Nicole Uniquole, Kuratorin der Ausstellung

Die Kuratorin der Ausstellung, Nicole Uniquole, für die es eine große Ehre wie auch Freude war, die Ausstellung in Fulda zu eröffnen, adressierte an Oberbürgermeister Dr. Heiko Wingenfeld und Kulturamtsleiter Dr. Thomas Heiler herzliche Dankesworte dafür, dass sie ihr ihr Vertrauen geschenkt haben. „Mit dieser Ausstellung feiern wir den 250. Geburtstag von König Wilhelm I. – aber sie ist im Eigentlichen noch viel mehr: Mit dieser Ausstellung feiern wir auch die deutsch-niederländischen Verbindungen. Vier niederländische Königinnen und Könige waren mit deutschen verheiratet“, stellte die Kuratorin heraus. Nicole Uniquole legte den Ausstellungsbesucherinnen und – besuchern den Audio-Guide nahe und lud sie dazu ein, sich die Texte zur Ausstellung durchzulesen und sich darüber hinaus auch die Geschichte von Fulda zu vergegenwärtigen. Die Ausstellung, so befand die Kuratorin bei der Vernissage, sei ein „wahres Gesamtkunstwerk“ und das auch mehreren Gründen. Nicht nur, weil die Leihgaben unentgeltlich zur Verfügung gestellt wurden, sondern weil „Design & Dynastie“ in enger Zusammenarbeit und Abstimmung eines deutsch-niederländischen Teams entstanden ist und nur durch gute Zusammenarbeit realisiert werden konnte.
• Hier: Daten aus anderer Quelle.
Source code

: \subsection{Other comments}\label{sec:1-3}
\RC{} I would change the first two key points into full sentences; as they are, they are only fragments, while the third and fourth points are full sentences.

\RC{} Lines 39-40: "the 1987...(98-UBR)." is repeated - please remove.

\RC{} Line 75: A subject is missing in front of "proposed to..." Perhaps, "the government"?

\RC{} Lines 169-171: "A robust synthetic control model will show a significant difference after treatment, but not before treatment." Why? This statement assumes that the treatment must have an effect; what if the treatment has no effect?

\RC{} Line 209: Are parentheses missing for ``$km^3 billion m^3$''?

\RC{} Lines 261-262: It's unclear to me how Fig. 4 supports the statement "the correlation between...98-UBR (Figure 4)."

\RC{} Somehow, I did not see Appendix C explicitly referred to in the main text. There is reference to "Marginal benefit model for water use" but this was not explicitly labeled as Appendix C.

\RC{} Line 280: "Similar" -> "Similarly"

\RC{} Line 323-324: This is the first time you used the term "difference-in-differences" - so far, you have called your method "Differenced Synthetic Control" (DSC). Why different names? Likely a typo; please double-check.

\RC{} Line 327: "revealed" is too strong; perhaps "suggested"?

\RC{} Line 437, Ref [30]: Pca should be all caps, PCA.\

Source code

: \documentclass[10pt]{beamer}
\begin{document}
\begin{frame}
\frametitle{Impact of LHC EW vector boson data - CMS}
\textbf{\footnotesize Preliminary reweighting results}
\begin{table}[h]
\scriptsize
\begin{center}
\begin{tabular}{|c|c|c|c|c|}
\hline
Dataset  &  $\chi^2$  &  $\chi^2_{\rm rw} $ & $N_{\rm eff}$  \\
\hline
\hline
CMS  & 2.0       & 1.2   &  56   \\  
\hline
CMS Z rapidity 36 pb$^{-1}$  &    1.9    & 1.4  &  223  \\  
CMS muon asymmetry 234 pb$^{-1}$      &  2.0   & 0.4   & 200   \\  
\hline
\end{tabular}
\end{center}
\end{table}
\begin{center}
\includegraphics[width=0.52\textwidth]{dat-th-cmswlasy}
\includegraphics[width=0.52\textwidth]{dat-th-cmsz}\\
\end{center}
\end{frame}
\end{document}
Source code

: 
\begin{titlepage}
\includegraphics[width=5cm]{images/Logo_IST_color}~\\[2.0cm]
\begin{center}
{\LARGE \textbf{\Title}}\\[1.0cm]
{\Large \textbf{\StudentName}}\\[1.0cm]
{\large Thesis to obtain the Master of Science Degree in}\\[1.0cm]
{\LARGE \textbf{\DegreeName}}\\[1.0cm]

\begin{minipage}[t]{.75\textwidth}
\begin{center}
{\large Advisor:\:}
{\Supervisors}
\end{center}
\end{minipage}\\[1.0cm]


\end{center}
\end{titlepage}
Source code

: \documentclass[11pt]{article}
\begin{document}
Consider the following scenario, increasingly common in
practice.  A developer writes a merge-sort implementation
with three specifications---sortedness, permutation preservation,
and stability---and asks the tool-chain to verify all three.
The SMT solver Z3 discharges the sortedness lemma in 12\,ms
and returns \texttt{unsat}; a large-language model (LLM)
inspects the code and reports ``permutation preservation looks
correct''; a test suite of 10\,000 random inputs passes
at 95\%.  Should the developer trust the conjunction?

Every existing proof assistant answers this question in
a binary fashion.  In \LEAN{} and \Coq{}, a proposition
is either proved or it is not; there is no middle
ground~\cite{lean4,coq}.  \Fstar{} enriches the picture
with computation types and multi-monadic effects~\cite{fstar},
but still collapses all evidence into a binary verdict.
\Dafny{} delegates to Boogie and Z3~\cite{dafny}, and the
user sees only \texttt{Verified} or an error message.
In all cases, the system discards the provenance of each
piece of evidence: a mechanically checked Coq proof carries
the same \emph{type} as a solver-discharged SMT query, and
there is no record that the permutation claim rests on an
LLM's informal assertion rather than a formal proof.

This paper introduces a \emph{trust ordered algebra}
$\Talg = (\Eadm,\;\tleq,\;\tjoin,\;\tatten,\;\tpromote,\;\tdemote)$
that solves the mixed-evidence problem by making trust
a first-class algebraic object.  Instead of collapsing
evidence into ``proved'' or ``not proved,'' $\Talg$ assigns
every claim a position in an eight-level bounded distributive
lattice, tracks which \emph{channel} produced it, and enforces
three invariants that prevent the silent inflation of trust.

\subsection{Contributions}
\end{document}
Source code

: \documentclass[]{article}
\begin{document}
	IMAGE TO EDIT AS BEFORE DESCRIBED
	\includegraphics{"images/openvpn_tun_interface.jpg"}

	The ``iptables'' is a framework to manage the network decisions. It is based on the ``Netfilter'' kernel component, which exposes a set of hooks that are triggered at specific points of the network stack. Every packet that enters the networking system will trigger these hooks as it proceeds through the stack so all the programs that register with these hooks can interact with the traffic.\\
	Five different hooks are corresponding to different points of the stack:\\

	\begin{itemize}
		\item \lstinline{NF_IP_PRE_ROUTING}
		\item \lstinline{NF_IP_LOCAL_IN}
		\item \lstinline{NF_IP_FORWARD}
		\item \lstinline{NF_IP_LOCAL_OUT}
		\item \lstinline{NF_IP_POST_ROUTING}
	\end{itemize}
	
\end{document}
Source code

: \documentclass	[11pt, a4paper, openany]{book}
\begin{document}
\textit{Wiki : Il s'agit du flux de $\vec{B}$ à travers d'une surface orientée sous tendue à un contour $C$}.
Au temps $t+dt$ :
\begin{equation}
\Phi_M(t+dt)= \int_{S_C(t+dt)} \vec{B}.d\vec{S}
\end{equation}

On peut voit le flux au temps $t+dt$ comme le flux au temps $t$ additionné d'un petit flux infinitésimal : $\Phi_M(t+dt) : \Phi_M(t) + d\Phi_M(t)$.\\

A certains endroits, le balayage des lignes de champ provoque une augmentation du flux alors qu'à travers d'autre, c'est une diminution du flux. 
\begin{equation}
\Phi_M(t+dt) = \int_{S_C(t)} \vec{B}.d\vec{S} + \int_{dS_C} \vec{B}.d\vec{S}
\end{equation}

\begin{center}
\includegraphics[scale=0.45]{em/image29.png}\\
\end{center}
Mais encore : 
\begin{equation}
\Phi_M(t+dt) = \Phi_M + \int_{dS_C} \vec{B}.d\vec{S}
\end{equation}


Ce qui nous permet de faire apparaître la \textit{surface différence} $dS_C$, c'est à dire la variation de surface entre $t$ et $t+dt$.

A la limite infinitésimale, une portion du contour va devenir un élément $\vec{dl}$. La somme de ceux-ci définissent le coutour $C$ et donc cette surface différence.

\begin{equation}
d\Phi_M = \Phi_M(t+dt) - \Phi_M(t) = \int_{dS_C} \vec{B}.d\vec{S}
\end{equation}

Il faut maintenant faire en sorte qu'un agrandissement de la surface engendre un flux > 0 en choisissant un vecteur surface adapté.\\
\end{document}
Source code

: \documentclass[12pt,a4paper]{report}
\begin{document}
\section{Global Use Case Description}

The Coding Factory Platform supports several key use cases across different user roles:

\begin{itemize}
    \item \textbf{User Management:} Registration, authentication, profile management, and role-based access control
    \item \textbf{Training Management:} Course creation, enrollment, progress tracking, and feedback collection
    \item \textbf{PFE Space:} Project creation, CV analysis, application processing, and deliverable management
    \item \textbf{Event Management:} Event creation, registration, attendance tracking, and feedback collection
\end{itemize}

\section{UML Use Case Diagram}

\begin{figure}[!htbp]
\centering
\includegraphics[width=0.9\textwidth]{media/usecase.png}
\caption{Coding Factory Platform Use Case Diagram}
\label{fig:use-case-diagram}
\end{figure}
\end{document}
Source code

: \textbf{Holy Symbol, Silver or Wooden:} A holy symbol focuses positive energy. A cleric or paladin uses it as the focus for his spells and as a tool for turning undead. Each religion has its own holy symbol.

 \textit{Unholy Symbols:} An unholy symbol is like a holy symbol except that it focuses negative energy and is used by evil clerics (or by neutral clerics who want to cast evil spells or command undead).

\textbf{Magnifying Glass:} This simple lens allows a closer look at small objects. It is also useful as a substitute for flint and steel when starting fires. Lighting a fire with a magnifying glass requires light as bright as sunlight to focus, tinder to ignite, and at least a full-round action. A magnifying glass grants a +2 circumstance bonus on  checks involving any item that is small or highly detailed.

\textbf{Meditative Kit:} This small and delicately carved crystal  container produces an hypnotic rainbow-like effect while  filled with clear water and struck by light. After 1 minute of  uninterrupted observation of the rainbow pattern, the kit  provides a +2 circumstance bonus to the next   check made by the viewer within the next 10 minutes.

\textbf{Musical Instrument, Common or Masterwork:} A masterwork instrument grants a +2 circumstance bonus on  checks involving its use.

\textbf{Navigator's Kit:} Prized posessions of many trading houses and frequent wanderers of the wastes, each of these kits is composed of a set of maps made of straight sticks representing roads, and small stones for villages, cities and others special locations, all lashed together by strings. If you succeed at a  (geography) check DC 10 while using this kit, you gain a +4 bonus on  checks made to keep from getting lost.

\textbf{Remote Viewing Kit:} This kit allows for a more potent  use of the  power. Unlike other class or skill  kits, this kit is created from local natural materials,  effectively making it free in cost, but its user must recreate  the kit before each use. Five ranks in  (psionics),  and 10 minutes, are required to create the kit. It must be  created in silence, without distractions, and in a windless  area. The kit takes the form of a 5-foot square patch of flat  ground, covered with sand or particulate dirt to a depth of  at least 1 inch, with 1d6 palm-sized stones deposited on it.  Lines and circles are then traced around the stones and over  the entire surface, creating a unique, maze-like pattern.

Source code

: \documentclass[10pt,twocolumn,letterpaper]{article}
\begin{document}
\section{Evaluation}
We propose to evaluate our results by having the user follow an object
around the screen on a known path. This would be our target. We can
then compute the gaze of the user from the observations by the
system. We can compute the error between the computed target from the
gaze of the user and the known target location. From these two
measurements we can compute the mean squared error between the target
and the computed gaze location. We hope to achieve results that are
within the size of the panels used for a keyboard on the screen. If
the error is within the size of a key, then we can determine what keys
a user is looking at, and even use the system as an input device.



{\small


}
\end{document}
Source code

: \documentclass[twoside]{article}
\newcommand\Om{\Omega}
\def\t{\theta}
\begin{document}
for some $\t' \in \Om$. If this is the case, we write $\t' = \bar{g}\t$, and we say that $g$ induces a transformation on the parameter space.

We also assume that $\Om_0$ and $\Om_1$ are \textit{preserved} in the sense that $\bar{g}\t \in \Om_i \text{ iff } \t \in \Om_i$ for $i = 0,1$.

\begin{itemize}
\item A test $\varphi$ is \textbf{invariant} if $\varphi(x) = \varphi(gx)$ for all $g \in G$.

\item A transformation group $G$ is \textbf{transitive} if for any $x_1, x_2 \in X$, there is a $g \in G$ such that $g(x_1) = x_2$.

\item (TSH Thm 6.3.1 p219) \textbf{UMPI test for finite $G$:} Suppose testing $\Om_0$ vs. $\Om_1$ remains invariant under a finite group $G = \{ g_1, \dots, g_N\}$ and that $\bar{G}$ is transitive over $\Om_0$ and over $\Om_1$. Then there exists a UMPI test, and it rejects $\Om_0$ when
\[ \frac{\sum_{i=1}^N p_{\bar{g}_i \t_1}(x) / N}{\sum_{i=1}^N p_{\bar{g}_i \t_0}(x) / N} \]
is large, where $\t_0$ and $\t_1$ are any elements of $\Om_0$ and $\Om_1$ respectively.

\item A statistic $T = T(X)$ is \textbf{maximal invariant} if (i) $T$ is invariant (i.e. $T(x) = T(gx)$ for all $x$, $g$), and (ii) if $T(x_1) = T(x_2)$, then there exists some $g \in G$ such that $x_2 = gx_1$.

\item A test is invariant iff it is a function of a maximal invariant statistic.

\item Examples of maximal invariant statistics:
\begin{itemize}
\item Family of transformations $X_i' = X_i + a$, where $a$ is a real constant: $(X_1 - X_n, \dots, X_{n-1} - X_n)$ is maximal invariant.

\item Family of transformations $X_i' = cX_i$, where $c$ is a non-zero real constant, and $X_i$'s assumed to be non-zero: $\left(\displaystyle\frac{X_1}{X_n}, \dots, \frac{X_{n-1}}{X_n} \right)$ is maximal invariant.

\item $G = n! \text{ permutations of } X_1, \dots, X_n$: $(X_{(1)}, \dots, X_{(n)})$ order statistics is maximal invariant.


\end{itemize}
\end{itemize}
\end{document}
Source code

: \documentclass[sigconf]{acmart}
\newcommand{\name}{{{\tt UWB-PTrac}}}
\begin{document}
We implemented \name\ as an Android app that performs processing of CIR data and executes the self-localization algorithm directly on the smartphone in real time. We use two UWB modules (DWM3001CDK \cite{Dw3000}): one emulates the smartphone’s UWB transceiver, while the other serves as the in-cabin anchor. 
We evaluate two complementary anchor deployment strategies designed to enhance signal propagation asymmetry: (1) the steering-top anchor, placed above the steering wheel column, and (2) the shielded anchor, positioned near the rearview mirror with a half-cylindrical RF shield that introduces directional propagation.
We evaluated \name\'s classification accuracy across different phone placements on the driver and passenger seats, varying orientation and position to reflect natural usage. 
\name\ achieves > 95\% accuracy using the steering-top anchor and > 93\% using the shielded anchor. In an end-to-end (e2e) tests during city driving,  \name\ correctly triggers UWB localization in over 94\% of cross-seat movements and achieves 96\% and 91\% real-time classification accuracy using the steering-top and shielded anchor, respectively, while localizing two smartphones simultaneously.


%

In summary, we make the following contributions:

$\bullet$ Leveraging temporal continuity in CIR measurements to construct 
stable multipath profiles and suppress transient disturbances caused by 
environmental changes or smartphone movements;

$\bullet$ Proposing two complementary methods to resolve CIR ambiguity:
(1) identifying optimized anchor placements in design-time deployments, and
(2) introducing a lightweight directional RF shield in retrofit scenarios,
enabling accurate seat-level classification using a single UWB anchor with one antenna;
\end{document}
Für die Sonderausstellung wurden für Briefmarkensammler 18 Sonderbriefmarken der niederländischen Post angefertigt. Vorgestellt wurden sie im Rahmen der Vernissage von Mirjam Verhaagen. Die Vernissage wurde musikalisch begleitet von Christina Mackenrodt (Flöte) und Carsten Rupp (Klavier). +++ jessica auth

Hintergrund
Die Ausstellung umfasst in ihrer Gesamtheit etwa 300 Exponate, die in den Räumlichkeiten des Fuldaer Stadtschlosses, dem Verwaltungssitz, gezeigt werden. Stadtführungen an geschichtsträchtige Plätze, die an König Wilhelm I. erinnern oder mit dem früheren Fuldaer Fürsten in Verbindung gebracht werden können sowie Lesungen niederländischer Autoren runden die Sommerausstellung ab. Für die Ausstellung wurde ein Großteil der historischen Räume ausgelagert, eine Premiere. Die Geschichte Wilhelms I. und des Hauses Oranien-Nassau, das eng mit Deutschland verbunden ist, markiert den Schwerpunkt der Ausstellung. Zu bewundern gibt es neben einer Reihe von Exponaten aus den Sammlungen des Königleichen Hausarchivs des niederländischen Königshauses wie eine einzigartige Sammlung von Porträtminiaturen, die noch nie zuvor außerhalb der Niederlande zu sehen waren, auch Kunstobjekte aus dem Palast Het Loo sowie zeitgenössische Objekte – darunter Fuldaer Porzellan mit Tonware der Keramikerin Simone Doesburg. Design & Dynastie. 250 Jahre Hofleben Oranien-Nassau wird vom 18. Juni bis 25. August 2022 im Stadtschloss Fulda gezeigt. Die Öffnungszeiten belaufen sich Montag bis Sonntag von 10.00 bis 18.00 Uhr.